Since 1999, Motovun has hosted the international Motovun Film Festival for independent and avant-garde films from the U.S. and Europe.

The biggest current local issue is the battle between foreign developers, who have proposed two 18-hole golf courses and a 500+-bed resort in the valley below the town, extending the existing 9-hole course and some of the local community, who are opposed to the proposals because of objections against the real estate speculation around the project, rejection of 123 building sites for villas in the protected natural environment and concerns about possible damage to their truffles growing on the other side of the river.

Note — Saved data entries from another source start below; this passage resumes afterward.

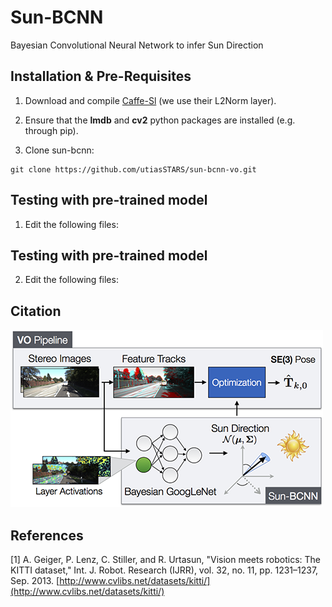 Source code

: # Sun-BCNN
Bayesian Convolutional Neural Network to infer Sun Direction

## Installation & Pre-Requisites

1. Download and compile [Caffe-Sl](https://github.com/wanji/caffe-sl) (we use their L2Norm layer).

2. Ensure that the **lmdb** and **cv2** python packages are installed (e.g. through pip).

3. Clone sun-bcnn:
```
git clone https://github.com/utiasSTARS/sun-bcnn-vo.git
```

## Testing with pre-trained model
1. Edit the following files:

## Testing with pre-trained model
2. Edit the following files:


##  Citation
![SUN-BCNN](sun-bcnn.png)

##  References
[1] A. Geiger, P. Lenz, C. Stiller, and R. Urtasun, "Vision meets robotics: The KITTI dataset," Int. J. Robot. Research (IJRR), vol. 32, no. 11, pp. 1231–1237, Sep. 2013. [http://www.cvlibs.net/datasets/kitti/](http://www.cvlibs.net/datasets/kitti/)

The community is divided on the issue, as many welcome the development as a year-round aid to jobs and local tourist revenues. An environmental impact study has now been completed.

Motovun's ground plan was depicted on the reverse of the Croatian 10 kuna banknote, issued in 1993, 1995, 2001 and 2004.

==Demographics==
According to the 2021 census, its population was 912, with 397 living in the settlement of Motovun itself.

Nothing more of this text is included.